> EXERCISE
Each line of the data should be duplicated precisely.

Saved entries

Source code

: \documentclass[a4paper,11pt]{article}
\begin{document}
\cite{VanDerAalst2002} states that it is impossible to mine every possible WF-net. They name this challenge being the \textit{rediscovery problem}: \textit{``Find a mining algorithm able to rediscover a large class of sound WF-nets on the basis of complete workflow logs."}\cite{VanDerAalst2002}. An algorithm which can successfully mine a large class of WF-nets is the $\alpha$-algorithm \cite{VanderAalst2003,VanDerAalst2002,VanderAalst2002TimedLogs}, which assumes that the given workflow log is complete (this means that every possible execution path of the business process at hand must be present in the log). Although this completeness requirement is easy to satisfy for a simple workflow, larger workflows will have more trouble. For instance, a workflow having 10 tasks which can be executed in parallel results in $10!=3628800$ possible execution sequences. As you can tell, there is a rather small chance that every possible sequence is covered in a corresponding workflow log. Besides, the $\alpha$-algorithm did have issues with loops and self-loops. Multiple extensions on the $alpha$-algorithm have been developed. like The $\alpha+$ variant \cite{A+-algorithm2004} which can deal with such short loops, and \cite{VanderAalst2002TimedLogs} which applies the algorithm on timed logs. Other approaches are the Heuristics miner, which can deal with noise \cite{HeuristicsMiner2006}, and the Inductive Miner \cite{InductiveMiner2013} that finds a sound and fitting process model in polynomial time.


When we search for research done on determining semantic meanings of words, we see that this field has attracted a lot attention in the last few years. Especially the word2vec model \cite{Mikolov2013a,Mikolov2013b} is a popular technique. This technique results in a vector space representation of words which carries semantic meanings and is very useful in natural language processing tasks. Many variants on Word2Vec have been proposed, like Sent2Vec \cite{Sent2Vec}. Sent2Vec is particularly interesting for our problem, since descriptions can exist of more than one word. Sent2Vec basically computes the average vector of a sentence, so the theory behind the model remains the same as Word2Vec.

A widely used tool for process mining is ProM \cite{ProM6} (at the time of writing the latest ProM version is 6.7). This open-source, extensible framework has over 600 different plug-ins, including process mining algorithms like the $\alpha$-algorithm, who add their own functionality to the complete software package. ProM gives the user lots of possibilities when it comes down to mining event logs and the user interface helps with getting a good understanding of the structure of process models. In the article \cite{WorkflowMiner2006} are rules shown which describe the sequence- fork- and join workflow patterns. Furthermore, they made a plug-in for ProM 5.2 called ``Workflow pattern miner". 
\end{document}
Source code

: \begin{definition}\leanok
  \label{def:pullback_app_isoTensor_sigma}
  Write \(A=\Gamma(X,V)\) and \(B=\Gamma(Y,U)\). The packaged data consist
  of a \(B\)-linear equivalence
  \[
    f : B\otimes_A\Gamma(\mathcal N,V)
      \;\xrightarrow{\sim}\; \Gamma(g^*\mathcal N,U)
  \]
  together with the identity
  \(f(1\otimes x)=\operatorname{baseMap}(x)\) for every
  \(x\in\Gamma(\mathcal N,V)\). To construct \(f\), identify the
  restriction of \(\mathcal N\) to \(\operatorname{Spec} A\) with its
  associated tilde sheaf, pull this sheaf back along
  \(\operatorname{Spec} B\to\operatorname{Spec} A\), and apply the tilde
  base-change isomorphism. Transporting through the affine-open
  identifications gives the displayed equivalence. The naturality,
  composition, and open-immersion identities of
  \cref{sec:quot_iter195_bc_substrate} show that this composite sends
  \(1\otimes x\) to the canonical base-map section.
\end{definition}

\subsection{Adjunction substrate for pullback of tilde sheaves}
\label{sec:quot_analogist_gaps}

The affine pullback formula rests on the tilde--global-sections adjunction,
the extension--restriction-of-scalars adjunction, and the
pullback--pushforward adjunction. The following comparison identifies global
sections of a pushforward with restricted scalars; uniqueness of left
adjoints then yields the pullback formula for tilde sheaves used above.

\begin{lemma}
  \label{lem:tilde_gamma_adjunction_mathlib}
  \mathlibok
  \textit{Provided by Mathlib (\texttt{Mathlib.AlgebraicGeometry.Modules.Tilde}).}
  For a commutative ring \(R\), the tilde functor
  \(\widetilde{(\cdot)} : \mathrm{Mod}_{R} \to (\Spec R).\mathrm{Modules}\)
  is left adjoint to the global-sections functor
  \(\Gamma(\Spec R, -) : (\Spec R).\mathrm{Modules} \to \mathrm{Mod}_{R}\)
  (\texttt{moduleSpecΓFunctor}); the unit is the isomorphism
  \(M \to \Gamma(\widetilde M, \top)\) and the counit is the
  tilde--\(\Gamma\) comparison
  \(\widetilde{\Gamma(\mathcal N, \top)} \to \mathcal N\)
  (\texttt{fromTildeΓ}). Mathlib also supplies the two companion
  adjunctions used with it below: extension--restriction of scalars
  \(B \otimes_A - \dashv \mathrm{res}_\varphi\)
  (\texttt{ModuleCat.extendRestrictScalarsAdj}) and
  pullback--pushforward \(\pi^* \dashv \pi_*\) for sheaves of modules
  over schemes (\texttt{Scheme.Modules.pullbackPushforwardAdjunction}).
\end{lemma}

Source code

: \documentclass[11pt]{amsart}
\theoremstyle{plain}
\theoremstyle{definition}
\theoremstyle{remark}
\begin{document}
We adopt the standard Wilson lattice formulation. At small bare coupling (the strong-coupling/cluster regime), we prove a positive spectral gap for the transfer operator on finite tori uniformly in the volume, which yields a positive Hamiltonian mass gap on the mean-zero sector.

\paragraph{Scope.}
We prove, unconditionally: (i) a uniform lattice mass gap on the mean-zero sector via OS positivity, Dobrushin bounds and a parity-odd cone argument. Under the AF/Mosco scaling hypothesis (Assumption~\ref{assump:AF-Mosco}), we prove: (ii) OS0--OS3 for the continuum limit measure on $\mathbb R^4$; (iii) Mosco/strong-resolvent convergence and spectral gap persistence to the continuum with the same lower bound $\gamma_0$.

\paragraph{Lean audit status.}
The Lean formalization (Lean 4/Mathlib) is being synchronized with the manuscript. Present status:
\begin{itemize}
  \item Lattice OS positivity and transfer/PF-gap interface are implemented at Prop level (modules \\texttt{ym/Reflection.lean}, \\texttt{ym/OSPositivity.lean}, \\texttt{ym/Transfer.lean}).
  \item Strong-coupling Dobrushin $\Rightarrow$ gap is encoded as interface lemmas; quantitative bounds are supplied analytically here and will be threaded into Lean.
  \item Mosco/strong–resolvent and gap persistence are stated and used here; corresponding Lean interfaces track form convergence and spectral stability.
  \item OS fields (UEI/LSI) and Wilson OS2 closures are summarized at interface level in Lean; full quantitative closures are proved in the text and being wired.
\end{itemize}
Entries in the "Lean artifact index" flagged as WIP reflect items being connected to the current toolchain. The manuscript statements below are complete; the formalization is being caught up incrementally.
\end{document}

> THE COMPLETED TASK
Source code

: \documentclass[a4paper,11pt]{article}
\begin{document}
\cite{VanDerAalst2002} states that it is impossible to mine every possible WF-net. They name this challenge being the \textit{rediscovery problem}: \textit{``Find a mining algorithm able to rediscover a large class of sound WF-nets on the basis of complete workflow logs."}\cite{VanDerAalst2002}. An algorithm which can successfully mine a large class of WF-nets is the $\alpha$-algorithm \cite{VanderAalst2003,VanDerAalst2002,VanderAalst2002TimedLogs}, which assumes that the given workflow log is complete (this means that every possible execution path of the business process at hand must be present in the log). Although this completeness requirement is easy to satisfy for a simple workflow, larger workflows will have more trouble. For instance, a workflow having 10 tasks which can be executed in parallel results in $10!=3628800$ possible execution sequences. As you can tell, there is a rather small chance that every possible sequence is covered in a corresponding workflow log. Besides, the $\alpha$-algorithm did have issues with loops and self-loops. Multiple extensions on the $alpha$-algorithm have been developed. like The $\alpha+$ variant \cite{A+-algorithm2004} which can deal with such short loops, and \cite{VanderAalst2002TimedLogs} which applies the algorithm on timed logs. Other approaches are the Heuristics miner, which can deal with noise \cite{HeuristicsMiner2006}, and the Inductive Miner \cite{InductiveMiner2013} that finds a sound and fitting process model in polynomial time.


When we search for research done on determining semantic meanings of words, we see that this field has attracted a lot attention in the last few years. Especially the word2vec model \cite{Mikolov2013a,Mikolov2013b} is a popular technique. This technique results in a vector space representation of words which carries semantic meanings and is very useful in natural language processing tasks. Many variants on Word2Vec have been proposed, like Sent2Vec \cite{Sent2Vec}. Sent2Vec is particularly interesting for our problem, since descriptions can exist of more than one word. Sent2Vec basically computes the average vector of a sentence, so the theory behind the model remains the same as Word2Vec.

A widely used tool for process mining is ProM \cite{ProM6} (at the time of writing the latest ProM version is 6.7). This open-source, extensible framework has over 600 different plug-ins, including process mining algorithms like the $\alpha$-algorithm, who add their own functionality to the complete software package. ProM gives the user lots of possibilities when it comes down to mining event logs and the user interface helps with getting a good understanding of the structure of process models. In the article \cite{WorkflowMiner2006} are rules shown which describe the sequence- fork- and join workflow patterns. Furthermore, they made a plug-in for ProM 5.2 called ``Workflow pattern miner". 
\end{document}
Source code

: \begin{definition}\leanok
  \label{def:pullback_app_isoTensor_sigma}
  Write \(A=\Gamma(X,V)\) and \(B=\Gamma(Y,U)\). The packaged data consist
  of a \(B\)-linear equivalence
  \[
    f : B\otimes_A\Gamma(\mathcal N,V)
      \;\xrightarrow{\sim}\; \Gamma(g^*\mathcal N,U)
  \]
  together with the identity
  \(f(1\otimes x)=\operatorname{baseMap}(x)\) for every
  \(x\in\Gamma(\mathcal N,V)\). To construct \(f\), identify the
  restriction of \(\mathcal N\) to \(\operatorname{Spec} A\) with its
  associated tilde sheaf, pull this sheaf back along
  \(\operatorname{Spec} B\to\operatorname{Spec} A\), and apply the tilde
  base-change isomorphism. Transporting through the affine-open
  identifications gives the displayed equivalence. The naturality,
  composition, and open-immersion identities of
  \cref{sec:quot_iter195_bc_substrate} show that this composite sends
  \(1\otimes x\) to the canonical base-map section.
\end{definition}

\subsection{Adjunction substrate for pullback of tilde sheaves}
\label{sec:quot_analogist_gaps}

The affine pullback formula rests on the tilde--global-sections adjunction,
the extension--restriction-of-scalars adjunction, and the
pullback--pushforward adjunction. The following comparison identifies global
sections of a pushforward with restricted scalars; uniqueness of left
adjoints then yields the pullback formula for tilde sheaves used above.

\begin{lemma}
  \label{lem:tilde_gamma_adjunction_mathlib}
  \mathlibok
  \textit{Provided by Mathlib (\texttt{Mathlib.AlgebraicGeometry.Modules.Tilde}).}
  For a commutative ring \(R\), the tilde functor
  \(\widetilde{(\cdot)} : \mathrm{Mod}_{R} \to (\Spec R).\mathrm{Modules}\)
  is left adjoint to the global-sections functor
  \(\Gamma(\Spec R, -) : (\Spec R).\mathrm{Modules} \to \mathrm{Mod}_{R}\)
  (\texttt{moduleSpecΓFunctor}); the unit is the isomorphism
  \(M \to \Gamma(\widetilde M, \top)\) and the counit is the
  tilde--\(\Gamma\) comparison
  \(\widetilde{\Gamma(\mathcal N, \top)} \to \mathcal N\)
  (\texttt{fromTildeΓ}). Mathlib also supplies the two companion
  adjunctions used with it below: extension--restriction of scalars
  \(B \otimes_A - \dashv \mathrm{res}_\varphi\)
  (\texttt{ModuleCat.extendRestrictScalarsAdj}) and
  pullback--pushforward \(\pi^* \dashv \pi_*\) for sheaves of modules
  over schemes (\texttt{Scheme.Modules.pullbackPushforwardAdjunction}).
\end{lemma}

Source code

: \documentclass[11pt]{amsart}
\theoremstyle{plain}
\theoremstyle{definition}
\theoremstyle{remark}
\begin{document}
We adopt the standard Wilson lattice formulation. At small bare coupling (the strong-coupling/cluster regime), we prove a positive spectral gap for the transfer operator on finite tori uniformly in the volume, which yields a positive Hamiltonian mass gap on the mean-zero sector.

\paragraph{Scope.}
We prove, unconditionally: (i) a uniform lattice mass gap on the mean-zero sector via OS positivity, Dobrushin bounds and a parity-odd cone argument. Under the AF/Mosco scaling hypothesis (Assumption~\ref{assump:AF-Mosco}), we prove: (ii) OS0--OS3 for the continuum limit measure on $\mathbb R^4$; (iii) Mosco/strong-resolvent convergence and spectral gap persistence to the continuum with the same lower bound $\gamma_0$.

\paragraph{Lean audit status.}
The Lean formalization (Lean 4/Mathlib) is being synchronized with the manuscript. Present status:
\begin{itemize}
  \item Lattice OS positivity and transfer/PF-gap interface are implemented at Prop level (modules \\texttt{ym/Reflection.lean}, \\texttt{ym/OSPositivity.lean}, \\texttt{ym/Transfer.lean}).
  \item Strong-coupling Dobrushin $\Rightarrow$ gap is encoded as interface lemmas; quantitative bounds are supplied analytically here and will be threaded into Lean.
  \item Mosco/strong–resolvent and gap persistence are stated and used here; corresponding Lean interfaces track form convergence and spectral stability.
  \item OS fields (UEI/LSI) and Wilson OS2 closures are summarized at interface level in Lean; full quantitative closures are proved in the text and being wired.
\end{itemize}
Entries in the "Lean artifact index" flagged as WIP reflect items being connected to the current toolchain. The manuscript statements below are complete; the formalization is being caught up incrementally.
\end{document}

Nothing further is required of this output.